[MATERIAL FOR THIS EXERCISE]:

.....

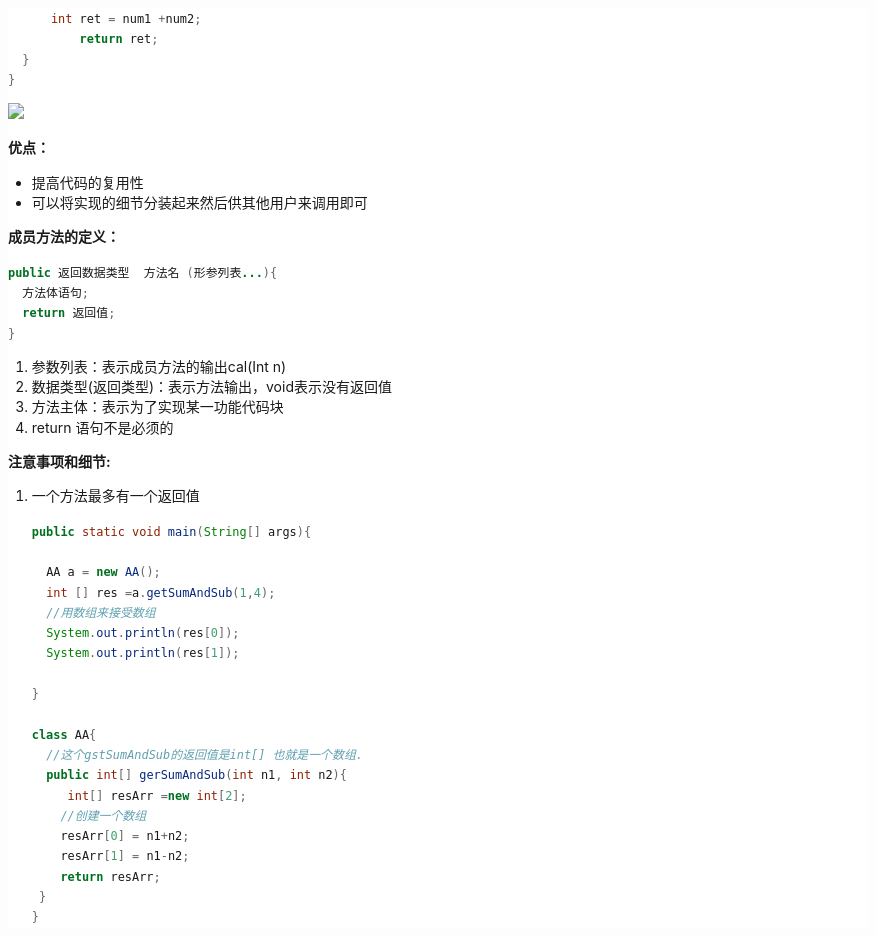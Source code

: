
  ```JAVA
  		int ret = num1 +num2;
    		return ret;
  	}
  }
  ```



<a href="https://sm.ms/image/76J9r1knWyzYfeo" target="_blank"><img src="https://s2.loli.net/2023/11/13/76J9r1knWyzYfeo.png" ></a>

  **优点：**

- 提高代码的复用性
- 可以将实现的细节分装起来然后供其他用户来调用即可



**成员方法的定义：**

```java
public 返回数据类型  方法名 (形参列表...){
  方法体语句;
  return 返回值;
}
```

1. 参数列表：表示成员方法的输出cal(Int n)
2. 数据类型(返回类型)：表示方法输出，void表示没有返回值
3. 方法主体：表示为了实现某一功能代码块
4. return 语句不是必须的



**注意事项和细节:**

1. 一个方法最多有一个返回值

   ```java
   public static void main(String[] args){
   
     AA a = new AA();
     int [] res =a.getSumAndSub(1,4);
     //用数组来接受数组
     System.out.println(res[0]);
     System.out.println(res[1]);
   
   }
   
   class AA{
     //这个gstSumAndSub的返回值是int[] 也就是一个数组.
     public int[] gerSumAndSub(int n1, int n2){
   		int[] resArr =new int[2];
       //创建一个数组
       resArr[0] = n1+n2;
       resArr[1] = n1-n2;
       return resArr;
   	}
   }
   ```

.....

[WORK INSTRUCTION]: Could you write out only the lines of the listing above from the one that contains "4. return 语句不是必须的" through its final line, exactly and inclusive?

[RESULT]:
4. return 语句不是必须的



**注意事项和细节:**

1. 一个方法最多有一个返回值

   ```java
   public static void main(String[] args){
   
     AA a = new AA();
     int [] res =a.getSumAndSub(1,4);
     //用数组来接受数组
     System.out.println(res[0]);
     System.out.println(res[1]);
   
   }
   
   class AA{
     //这个gstSumAndSub的返回值是int[] 也就是一个数组.
     public int[] gerSumAndSub(int n1, int n2){
   		int[] resArr =new int[2];
       //创建一个数组
       resArr[0] = n1+n2;
       resArr[1] = n1-n2;
       return resArr;
   	}
   }
   ```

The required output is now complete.